十二月八日とイラク戦争と 雑感

いつも思うのだけれど、日本の誇りや愛国ということを口にする人々は、どうして戦後アメリカに対して額づくばかりだった自民党にはまずもってほとんど文句を言うことがないのだろう。
日本が誇りをなくし、自信を喪失した最大の理由は、自民の対米従属にあるとは、彼らは思わないのだろうか。

まともに考えれば、効果があったかどうかもわからない日教組サヨクの「洗脳」とやらより、アメリカにへいこらとどんなことでも額づき、ろくに自国の少女が暴行されても抗議できず、不義の戦争の片棒を担ぐような自民党政府の実際の行動の方が、余程誇りを失わせ魂を蝕んできたと思われる。

もちろん、アメリカと仲良くすること自体はいたって良いことだし、現時点において日米同盟を堅持すること自体はやむをえないし、日本にとって良い面もあろう。

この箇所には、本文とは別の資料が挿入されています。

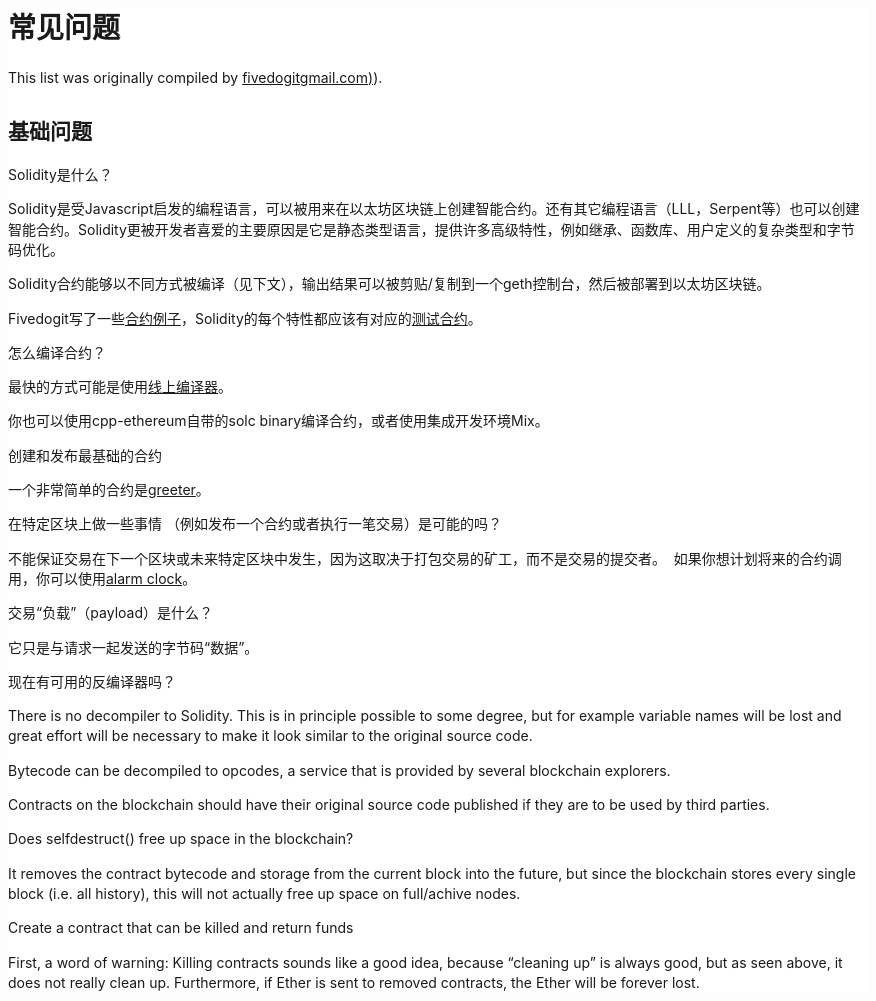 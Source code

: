# 常见问题

This list was originally compiled by [fivedogit]([mailto:fivedogit@](mailto:fivedogit@gmail.com))[gmail.com)](mailto:fivedogit@gmail.com)).

## 基础问题

Solidity是什么？

Solidity是受Javascript启发的编程语言，可以被用来在以太坊区块链上创建智能合约。还有其它编程语言（LLL，Serpent等）也可以创建智能合约。Solidity更被开发者喜爱的主要原因是它是静态类型语言，提供许多高级特性，例如继承、函数库、用户定义的复杂类型和字节码优化。

Solidity合约能够以不同方式被编译（见下文），输出结果可以被剪贴/复制到一个geth控制台，然后被部署到以太坊区块链。

Fivedogit写了一些[合约例子](https://github.com/fivedogit/solidity-baby-steps/tree/master/contracts/)，Solidity的每个特性都应该有对应的[测试合约](https://github.com/ethereum/solidity/blob/develop/test/libsolidity/SolidityEndToEndTest.cpp)。

怎么编译合约？

最快的方式可能是使用[线上编译器](https://chriseth.github.io/browser-solidity/)。

你也可以使用cpp-ethereum自带的solc binary编译合约，或者使用集成开发环境Mix。

创建和发布最基础的合约

一个非常简单的合约是[greeter](https://github.com/fivedogit/solidity-baby-steps/blob/master/contracts/05_greeter.sol)。

在特定区块上做一些事情 （例如发布一个合约或者执行一笔交易）是可能的吗？

不能保证交易在下一个区块或未来特定区块中发生，因为这取决于打包交易的矿工，而不是交易的提交者。  如果你想计划将来的合约调用，你可以使用[alarm clock](http://www.ethereum-alarm-clock.com/)。

交易“负载”（payload）是什么？

它只是与请求一起发送的字节码“数据”。

现在有可用的反编译器吗？

There is no decompiler to Solidity. This is in principle possible to some degree, but for example variable names will be lost and great effort will be necessary to make it look similar to the original source code.

Bytecode can be decompiled to opcodes, a service that is provided by several blockchain explorers.

Contracts on the blockchain should have their original source code published if they are to be used by third parties.

Does selfdestruct() free up space in the blockchain?

It removes the contract bytecode and storage from the current block into the future, but since the blockchain stores every single block (i.e. all history), this will not actually free up space on full/achive nodes.

Create a contract that can be killed and return funds

First, a word of warning: Killing contracts sounds like a good idea, because “cleaning up” is always good, but as seen above, it does not really clean up. Furthermore, if Ether is sent to removed contracts, the Ether will be forever lost.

しかし、かつて三百万の死者を出して誇りをかけて戦った国に対して、イラク戦争のような不義の戦争を唯々諾々と片棒を担ぐことは、まともな恥の感覚があれば、とてもできないものだったのではなかろうか。

このあたりの感覚が抜けている自称愛国者ナショナリストってのは、どうにも信用がならない気がする。
もちろん、イラク戦争に断固反対していた少数派の保守派は信頼するに足る人々と思うけれど。

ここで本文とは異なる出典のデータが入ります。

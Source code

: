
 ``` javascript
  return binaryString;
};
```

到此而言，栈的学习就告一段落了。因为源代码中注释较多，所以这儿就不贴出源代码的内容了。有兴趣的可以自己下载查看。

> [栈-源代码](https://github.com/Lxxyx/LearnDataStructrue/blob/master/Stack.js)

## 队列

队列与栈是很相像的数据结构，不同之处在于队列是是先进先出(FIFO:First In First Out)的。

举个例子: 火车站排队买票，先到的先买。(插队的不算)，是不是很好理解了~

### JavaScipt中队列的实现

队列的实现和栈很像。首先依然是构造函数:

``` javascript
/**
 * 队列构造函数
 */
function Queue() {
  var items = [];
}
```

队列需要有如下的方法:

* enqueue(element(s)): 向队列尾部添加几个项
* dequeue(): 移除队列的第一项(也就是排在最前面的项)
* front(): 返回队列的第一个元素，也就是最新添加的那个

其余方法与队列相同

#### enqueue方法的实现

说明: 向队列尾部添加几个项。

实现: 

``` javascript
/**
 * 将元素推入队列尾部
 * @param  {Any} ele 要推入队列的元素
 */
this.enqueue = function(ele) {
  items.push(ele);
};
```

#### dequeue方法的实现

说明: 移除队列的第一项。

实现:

十二月八日の、ABCD包囲網やハルノートで追い詰められた日本の苦しみや悲しみを本当に忘れていない真の日本人であれば、イラクの窮境も決して他人事とは思わなかったはずと思う。

歴史において仮定の話はあまり意味がないのかもしれないが、今年の「アラブの春」を見るに、仮に無理にイラク戦争をしなくても、イラクが内発的に民主化した可能性は決してありえなかったわけではないと思う。
カダフィだって倒れたのだから、戦争せずともフセイン政権も倒れたかもしれない。

もしそうだったならば、イラク戦争で死んだ十万人以上のイラクの人々や、戦争後遺症に悩まされる多くの米兵たちの悲劇も回避できていたのかもしれない。

やっぱり、イラク戦争についてきちんと当時も反対できず、その後も何の痛痒も感じず、大量破壊兵器が存在していなかったと明らかになった後の今もきちんと当時のことについてはっきりとした総括ができていないような日本の大半の保守派ってのは、どうにもならんのじゃなかろうか。

イギリスでは、イラク戦争について独立調査委員会が設けられ、徹底した調査が行われ、ブレア元首相も召喚されて厳しい質問を浴びせられたという。
日本は、全くそういう動きがないのは、いったいどうしたことだろう。

もちろん、日本は、幸か不幸か、自衛隊は後方支援や復興支援に限定され、イギリス軍のように前線で戦ったわけではない。
しかし、まかり間違えば、自衛隊に戦死者が出る可能性だって十分にあった。
また、何人かの日本人がイラクで人質にとられたり、殺害された事例もあった。

何よりも、この財政難の時期において、社会保障をかなり圧縮してまで財政に苦しんでいる時期に、不義の戦争にいったいどれだけの税金がつぎ込まれたのか、その費用対効果をきちんと検証することも大事だったはずだ。

どうにも、過ぎたことはすぐに風化して忘れるようでは、大戦の頃から少しも日本は進歩していないのかもしれない。

愛国や自国の歴史を語りつぐというのであれば、ABCD包囲網ハルノートを忘れず、イラク戦争のような重要な時にきちんとアメリカの驕りたかぶりとは違う角度からもの申し、かつイラク戦争についてどうだったのか、きちんと検証するような根気と理性を働かせてこそ、先の大戦の教訓をきちんと活かすということなんじゃないかと思う。

どうも、そうしたことへの努力が致命的に欠けている日本の自称愛国者や保守派というのは、なんとも信用しがたい。